Starting at the first line of the data below, retype every line up to and including the one containing "Hirn und Körper.".

Data to use ->
____________
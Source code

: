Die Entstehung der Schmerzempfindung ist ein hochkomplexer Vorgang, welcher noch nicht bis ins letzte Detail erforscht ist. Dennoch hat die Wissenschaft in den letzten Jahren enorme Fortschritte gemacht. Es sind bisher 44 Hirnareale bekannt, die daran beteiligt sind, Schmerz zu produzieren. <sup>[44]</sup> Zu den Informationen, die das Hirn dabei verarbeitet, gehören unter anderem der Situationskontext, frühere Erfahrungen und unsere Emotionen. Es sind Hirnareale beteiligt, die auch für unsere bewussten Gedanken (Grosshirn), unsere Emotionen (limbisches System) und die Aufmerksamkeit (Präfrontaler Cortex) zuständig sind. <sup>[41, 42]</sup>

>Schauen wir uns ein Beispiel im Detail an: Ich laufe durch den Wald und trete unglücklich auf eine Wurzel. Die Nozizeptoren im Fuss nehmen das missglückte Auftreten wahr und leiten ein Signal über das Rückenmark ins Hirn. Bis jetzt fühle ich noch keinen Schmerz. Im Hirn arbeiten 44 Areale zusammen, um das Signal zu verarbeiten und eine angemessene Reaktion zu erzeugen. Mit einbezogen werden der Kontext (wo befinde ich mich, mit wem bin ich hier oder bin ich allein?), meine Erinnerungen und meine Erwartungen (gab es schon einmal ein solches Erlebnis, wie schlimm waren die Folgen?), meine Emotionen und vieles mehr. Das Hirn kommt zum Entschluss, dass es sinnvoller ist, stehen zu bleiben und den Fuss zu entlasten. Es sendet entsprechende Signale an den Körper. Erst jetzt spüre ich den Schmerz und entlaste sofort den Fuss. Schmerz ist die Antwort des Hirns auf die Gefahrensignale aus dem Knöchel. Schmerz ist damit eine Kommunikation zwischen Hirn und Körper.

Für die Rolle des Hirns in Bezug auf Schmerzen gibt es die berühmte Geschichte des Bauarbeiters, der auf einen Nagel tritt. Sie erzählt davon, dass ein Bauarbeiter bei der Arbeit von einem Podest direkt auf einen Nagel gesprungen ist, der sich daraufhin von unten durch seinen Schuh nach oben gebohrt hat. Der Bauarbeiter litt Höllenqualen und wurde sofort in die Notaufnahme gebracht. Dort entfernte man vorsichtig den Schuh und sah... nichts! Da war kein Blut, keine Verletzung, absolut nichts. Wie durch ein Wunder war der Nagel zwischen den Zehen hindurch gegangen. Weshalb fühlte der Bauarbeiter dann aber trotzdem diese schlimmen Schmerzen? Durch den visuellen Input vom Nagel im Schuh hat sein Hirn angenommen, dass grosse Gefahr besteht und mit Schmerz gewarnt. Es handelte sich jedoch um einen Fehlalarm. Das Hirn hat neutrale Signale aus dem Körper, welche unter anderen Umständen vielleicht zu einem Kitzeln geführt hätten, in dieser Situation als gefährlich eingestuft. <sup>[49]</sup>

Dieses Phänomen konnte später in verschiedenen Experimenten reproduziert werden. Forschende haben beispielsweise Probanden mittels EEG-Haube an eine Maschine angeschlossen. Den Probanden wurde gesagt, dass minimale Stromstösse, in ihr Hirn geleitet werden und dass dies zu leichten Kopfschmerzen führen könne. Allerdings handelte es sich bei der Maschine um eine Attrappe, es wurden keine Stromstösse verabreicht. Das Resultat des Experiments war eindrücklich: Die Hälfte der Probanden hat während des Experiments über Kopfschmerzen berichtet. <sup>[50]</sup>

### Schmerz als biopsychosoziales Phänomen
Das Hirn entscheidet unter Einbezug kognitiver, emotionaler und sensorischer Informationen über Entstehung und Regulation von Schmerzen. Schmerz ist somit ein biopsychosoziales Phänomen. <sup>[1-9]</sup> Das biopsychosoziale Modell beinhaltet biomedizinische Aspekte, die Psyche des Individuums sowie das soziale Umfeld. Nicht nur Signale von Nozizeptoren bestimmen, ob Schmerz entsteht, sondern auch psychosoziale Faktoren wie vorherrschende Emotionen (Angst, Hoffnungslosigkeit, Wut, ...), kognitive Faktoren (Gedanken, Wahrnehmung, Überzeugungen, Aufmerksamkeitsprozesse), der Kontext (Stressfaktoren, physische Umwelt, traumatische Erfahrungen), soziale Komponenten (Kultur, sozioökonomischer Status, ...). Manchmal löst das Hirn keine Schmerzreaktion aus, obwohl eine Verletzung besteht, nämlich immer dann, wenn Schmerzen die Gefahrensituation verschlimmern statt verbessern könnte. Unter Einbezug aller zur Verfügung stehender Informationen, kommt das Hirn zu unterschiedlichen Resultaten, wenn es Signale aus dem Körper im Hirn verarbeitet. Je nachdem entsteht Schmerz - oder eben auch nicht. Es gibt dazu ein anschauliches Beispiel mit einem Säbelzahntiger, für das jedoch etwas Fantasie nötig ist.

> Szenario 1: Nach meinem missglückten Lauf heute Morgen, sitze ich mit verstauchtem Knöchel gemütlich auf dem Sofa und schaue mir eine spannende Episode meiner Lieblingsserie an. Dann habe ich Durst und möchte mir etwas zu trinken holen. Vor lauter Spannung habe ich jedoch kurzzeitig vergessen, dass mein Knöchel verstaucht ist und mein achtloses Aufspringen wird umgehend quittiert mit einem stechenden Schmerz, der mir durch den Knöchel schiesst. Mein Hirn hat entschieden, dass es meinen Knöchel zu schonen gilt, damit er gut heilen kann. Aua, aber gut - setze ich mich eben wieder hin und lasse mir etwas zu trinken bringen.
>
____________
Answer box ->
Source code

:Die Entstehung der Schmerzempfindung ist ein hochkomplexer Vorgang, welcher noch nicht bis ins letzte Detail erforscht ist. Dennoch hat die Wissenschaft in den letzten Jahren enorme Fortschritte gemacht. Es sind bisher 44 Hirnareale bekannt, die daran beteiligt sind, Schmerz zu produzieren. <sup>[44]</sup> Zu den Informationen, die das Hirn dabei verarbeitet, gehören unter anderem der Situationskontext, frühere Erfahrungen und unsere Emotionen. Es sind Hirnareale beteiligt, die auch für unsere bewussten Gedanken (Grosshirn), unsere Emotionen (limbisches System) und die Aufmerksamkeit (Präfrontaler Cortex) zuständig sind. <sup>[41, 42]</sup>

>Schauen wir uns ein Beispiel im Detail an: Ich laufe durch den Wald und trete unglücklich auf eine Wurzel. Die Nozizeptoren im Fuss nehmen das missglückte Auftreten wahr und leiten ein Signal über das Rückenmark ins Hirn. Bis jetzt fühle ich noch keinen Schmerz. Im Hirn arbeiten 44 Areale zusammen, um das Signal zu verarbeiten und eine angemessene Reaktion zu erzeugen. Mit einbezogen werden der Kontext (wo befinde ich mich, mit wem bin ich hier oder bin ich allein?), meine Erinnerungen und meine Erwartungen (gab es schon einmal ein solches Erlebnis, wie schlimm waren die Folgen?), meine Emotionen und vieles mehr. Das Hirn kommt zum Entschluss, dass es sinnvoller ist, stehen zu bleiben und den Fuss zu entlasten. Es sendet entsprechende Signale an den Körper. Erst jetzt spüre ich den Schmerz und entlaste sofort den Fuss. Schmerz ist die Antwort des Hirns auf die Gefahrensignale aus dem Knöchel. Schmerz ist damit eine Kommunikation zwischen Hirn und Körper.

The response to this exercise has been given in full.